Foodie Tuesday: Fava Beans

I'm hopping on the springtime bandwagon and featuring one of my favorite legumes, the fava bean, particularly the fresh fava bean, because so few people (including myself, until recently) know what to do with it.

Of course, I never met a bean I didn't like, but the fava bean takes the pulse family to the ultimate in sublime.  Apparently it's also known as the broad bean, which is how I originally knew it, sold fried, cracked open, and seasoned in plastic packets at the Chinese supermarket.  It seems most of the world where the bean originated (that is, north Africa, the Middle East, and southwestern Asia) eats it dried, fried, or otherwise brown.  

Tasty, but not nearly as good as it is fresh. Eaten fresh at the peak of its season, it has a firm but yielding texture, a delicate and nutty flavor, and a really pleasing bright green color. Of course the only thing I'd heard about the fava bean until recently, like so many of my American peers, was that line in Silence of the Lambs when Hannibal Lector talks about having a guy's liver "with fava beans and a nice chianti."  It did not do the poor bean justice.  

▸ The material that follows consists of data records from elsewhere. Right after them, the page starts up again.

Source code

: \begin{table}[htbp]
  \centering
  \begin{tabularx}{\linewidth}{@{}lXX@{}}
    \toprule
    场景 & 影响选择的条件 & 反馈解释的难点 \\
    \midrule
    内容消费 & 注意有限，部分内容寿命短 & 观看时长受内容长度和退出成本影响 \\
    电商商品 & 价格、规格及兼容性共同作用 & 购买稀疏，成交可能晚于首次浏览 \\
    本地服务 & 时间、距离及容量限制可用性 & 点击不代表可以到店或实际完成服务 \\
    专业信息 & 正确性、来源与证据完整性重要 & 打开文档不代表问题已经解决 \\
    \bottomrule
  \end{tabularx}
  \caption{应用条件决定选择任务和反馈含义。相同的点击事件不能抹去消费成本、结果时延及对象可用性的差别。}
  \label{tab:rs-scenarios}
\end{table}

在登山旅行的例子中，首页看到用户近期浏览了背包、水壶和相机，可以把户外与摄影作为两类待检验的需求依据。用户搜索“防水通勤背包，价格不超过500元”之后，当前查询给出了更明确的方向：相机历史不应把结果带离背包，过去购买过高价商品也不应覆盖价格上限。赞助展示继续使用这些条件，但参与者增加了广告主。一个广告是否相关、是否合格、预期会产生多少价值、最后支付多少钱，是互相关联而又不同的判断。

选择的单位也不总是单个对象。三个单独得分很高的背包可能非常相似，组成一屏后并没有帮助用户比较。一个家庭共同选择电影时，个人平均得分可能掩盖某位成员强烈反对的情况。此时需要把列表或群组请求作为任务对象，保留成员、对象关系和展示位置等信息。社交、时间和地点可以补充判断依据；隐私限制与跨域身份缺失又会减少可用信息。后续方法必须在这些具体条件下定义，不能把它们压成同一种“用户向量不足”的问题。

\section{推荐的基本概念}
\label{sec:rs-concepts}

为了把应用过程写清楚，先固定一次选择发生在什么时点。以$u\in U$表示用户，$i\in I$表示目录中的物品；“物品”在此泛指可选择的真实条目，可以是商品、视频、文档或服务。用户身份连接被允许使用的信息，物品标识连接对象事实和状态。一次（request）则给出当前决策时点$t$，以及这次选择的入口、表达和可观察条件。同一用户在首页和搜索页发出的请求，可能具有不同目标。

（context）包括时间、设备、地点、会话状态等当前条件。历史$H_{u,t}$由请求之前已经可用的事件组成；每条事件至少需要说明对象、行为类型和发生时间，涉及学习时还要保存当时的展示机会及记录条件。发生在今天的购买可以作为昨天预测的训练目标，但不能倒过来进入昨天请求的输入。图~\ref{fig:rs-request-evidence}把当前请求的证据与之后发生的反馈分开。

I fell decidedly in love with the fava bean about one year ago, under Thomas Keller's masterful influence, in a French Laundry dish with veal, sunchokes, and chanterelle mushrooms.  The veal was supposed to take the main stage but the fava beans stole the show for me.  There were about three of them on the whole plate, so perfectly tender and flavorful, that I put them in my mouth and have not been able to get them off my mind since.

You can imagine how thrilled I was the other day when I saw a small bucket of them at my neighborhood grocer.  I had no idea how to prepare them or how much to buy or even how to pick the best ones, so I just picked more slender ones that looked rather green (in retrospect, I should have picked ones that were bigger and plumper).  They turned out to be somewhat labor intensive (involving shucking, blanching and peeling before cooking again) but well worth the effort.  Check out the Bon Appetit article on how to prepare them.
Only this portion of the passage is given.